My next model was, aside from the fact that it also had an electric motor, a little more old fashioned. You actually had to add alternating layers of ice and salt, which was surprisingly more effective than the frozen core model. I could go for as long as 40 minutes before the ice got melty enough to raise in temperature again. It could also make somewhere around 3 quarts pretty effectively. The most major drawback was the freezer full of ice that you needed to keep around. The second most major drawback was disposing of the salt water. The third biggest was the water that would condensate on the side, and then melt into a puddle around the churn.
The first model was a joke. I would never recommend a frozen core to anyone. The second model was about the same price, and while it did have its drawbacks, it at least worked. I figured it would be the model I would use until I got rich and could afford a model with a built-in freezer.
Well, that model is what I got for Christmas. It technically holds two quarts, but I have yet to get more than a quart and a half out of it. But that's not the fault of the machine itself. The motor will run until it can't run no more, and then it will stop on its own. Since the built-in freezer won't shut off with the motor, you could probably just add ice cream mixture, turn it on and go shopping, and come back home to ice cream fully ready for consumption.
This brings up an important point. The first two models make soft-serve ice cream, which must be quickly moved into containers, and into the freezer, before it is ready to be served. While you can do that with this model, my first batch was actually hard-frozen. I wasn't used to the machine yet, and I ended up letting the motor run until the ice cream was hard.
This brings up something else important. I have discovered that, with all of my practice batches so far, I need a minimum of 45 minutes to get a good churn (and sometimes longer), something that my old freezers fell short of. I have also discovered that I no longer need to use egg yolk to get a decent freeze. Before, I always used egg-based recipes, because frozen custard is easier to churn. With one exception, I have yet to use anything egg-based in this freezer.
The one exception is eggnog. It's a little late now to do this, but it's something to keep in mind for next year. Commercial eggnog is little more than spiced, unfrozen ice cream. My favorite brand for the past few years has been Southern Comfort's Vanilla Spice Eggnog. They also have a "regular" Southern Comfort Eggnog. Both are alcohol-free (you're supposed to add the Southern Comfort yourself), and I've frozen several batches of the Vanilla Spice version, both for ourselves and for family and friends. For those of you that don't like eggnog, well, I'm guessing you don't like drinking melted ice cream either. And that's fine. It's okay to be wrong sometimes.

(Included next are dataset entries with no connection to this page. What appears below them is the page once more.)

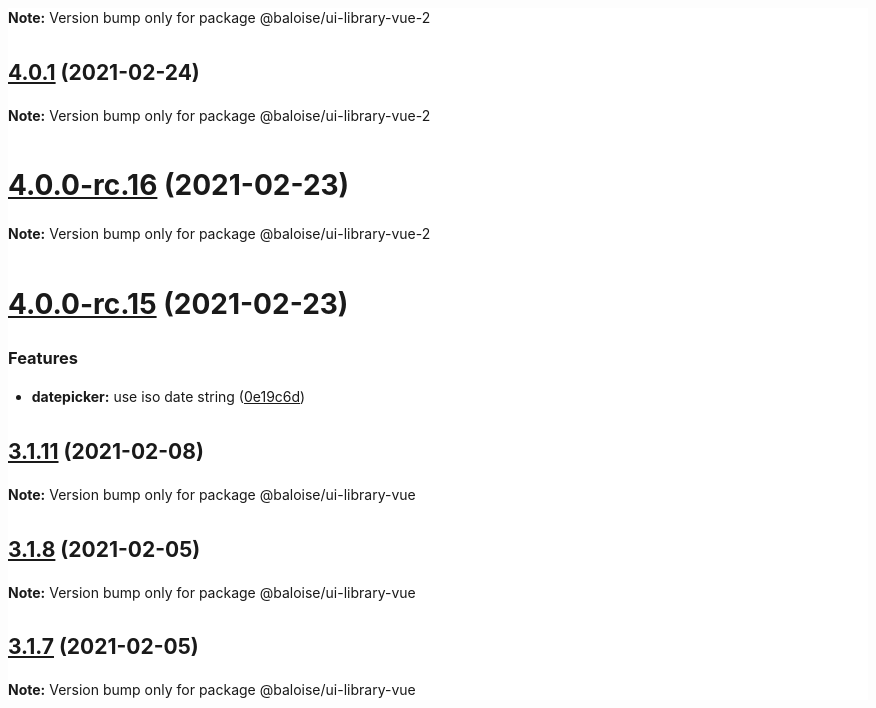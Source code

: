 **Note:** Version bump only for package @baloise/ui-library-vue-2





## [4.0.1](https://github.com/baloise/ui-library/compare/v4.0.0...v4.0.1) (2021-02-24)

**Note:** Version bump only for package @baloise/ui-library-vue-2





# [4.0.0-rc.16](https://github.com/baloise/ui-library/compare/v4.0.0-rc.15...v4.0.0-rc.16) (2021-02-23)

**Note:** Version bump only for package @baloise/ui-library-vue-2





# [4.0.0-rc.15](https://github.com/baloise/ui-library/compare/v4.0.0-rc.14...v4.0.0-rc.15) (2021-02-23)


### Features

* **datepicker:** use iso date string ([0e19c6d](https://github.com/baloise/ui-library/commit/0e19c6dc584919f8195351e3e82346474664fa7a))





## [3.1.11](https://github.com/baloise/ui-library/compare/v3.1.10...v3.1.11) (2021-02-08)

**Note:** Version bump only for package @baloise/ui-library-vue





## [3.1.8](https://github.com/baloise/ui-library/compare/v3.1.7...v3.1.8) (2021-02-05)

**Note:** Version bump only for package @baloise/ui-library-vue





## [3.1.7](https://github.com/baloise/ui-library/compare/v3.1.6...v3.1.7) (2021-02-05)

**Note:** Version bump only for package @baloise/ui-library-vue
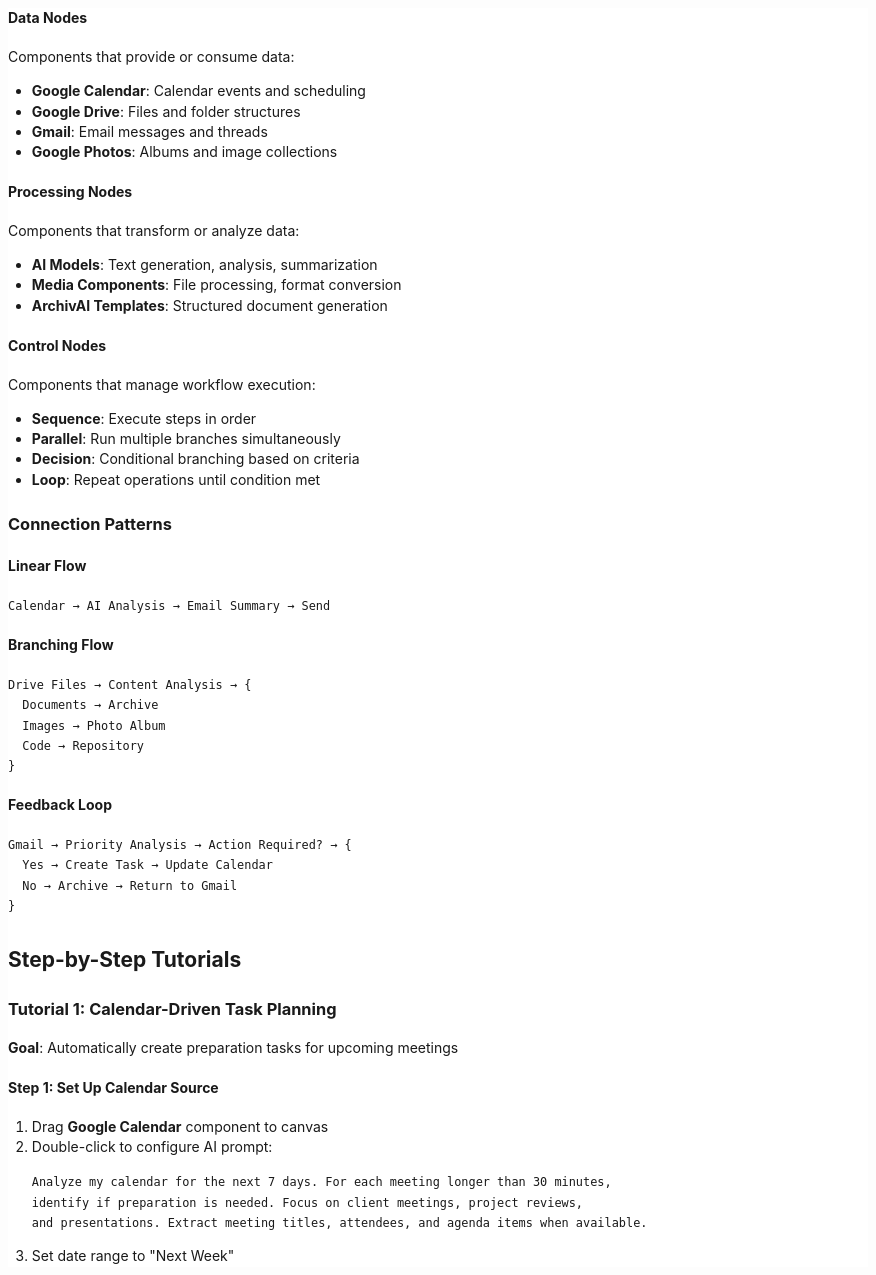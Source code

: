#### Data Nodes
Components that provide or consume data:
- **Google Calendar**: Calendar events and scheduling
- **Google Drive**: Files and folder structures
- **Gmail**: Email messages and threads
- **Google Photos**: Albums and image collections

#### Processing Nodes
Components that transform or analyze data:
- **AI Models**: Text generation, analysis, summarization
- **Media Components**: File processing, format conversion
- **ArchivAI Templates**: Structured document generation

#### Control Nodes
Components that manage workflow execution:
- **Sequence**: Execute steps in order
- **Parallel**: Run multiple branches simultaneously
- **Decision**: Conditional branching based on criteria
- **Loop**: Repeat operations until condition met

### Connection Patterns

#### Linear Flow
```
Calendar → AI Analysis → Email Summary → Send
```

#### Branching Flow
```
Drive Files → Content Analysis → {
  Documents → Archive
  Images → Photo Album
  Code → Repository
}
```

#### Feedback Loop
```
Gmail → Priority Analysis → Action Required? → {
  Yes → Create Task → Update Calendar
  No → Archive → Return to Gmail
}
```

## Step-by-Step Tutorials

### Tutorial 1: Calendar-Driven Task Planning

**Goal**: Automatically create preparation tasks for upcoming meetings

#### Step 1: Set Up Calendar Source
1. Drag **Google Calendar** component to canvas
2. Double-click to configure AI prompt:
   ```
   Analyze my calendar for the next 7 days. For each meeting longer than 30 minutes,
   identify if preparation is needed. Focus on client meetings, project reviews,
   and presentations. Extract meeting titles, attendees, and agenda items when available.
   ```
3. Set date range to "Next Week"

I will give you a recipe that I've been playing with. It's not perfect yet, but it's still pretty good. And it's totally egg-free:
Strawberry Ice Cream (beta version)
1 pint half and half
1 pound frozen strawberries
1/2 cup sugar
1 pinch salt
Combine all ingredients in a sauce pan and bring to a low simmer, just long enough to dissolve the sugar and thaw the strawberries. Use an immersion blender to puree the strawberries and homogenize the mixture. Cool and refrigerate overnight before freezing, as per your ice cream freezer's instructions. Makes a little over a quart.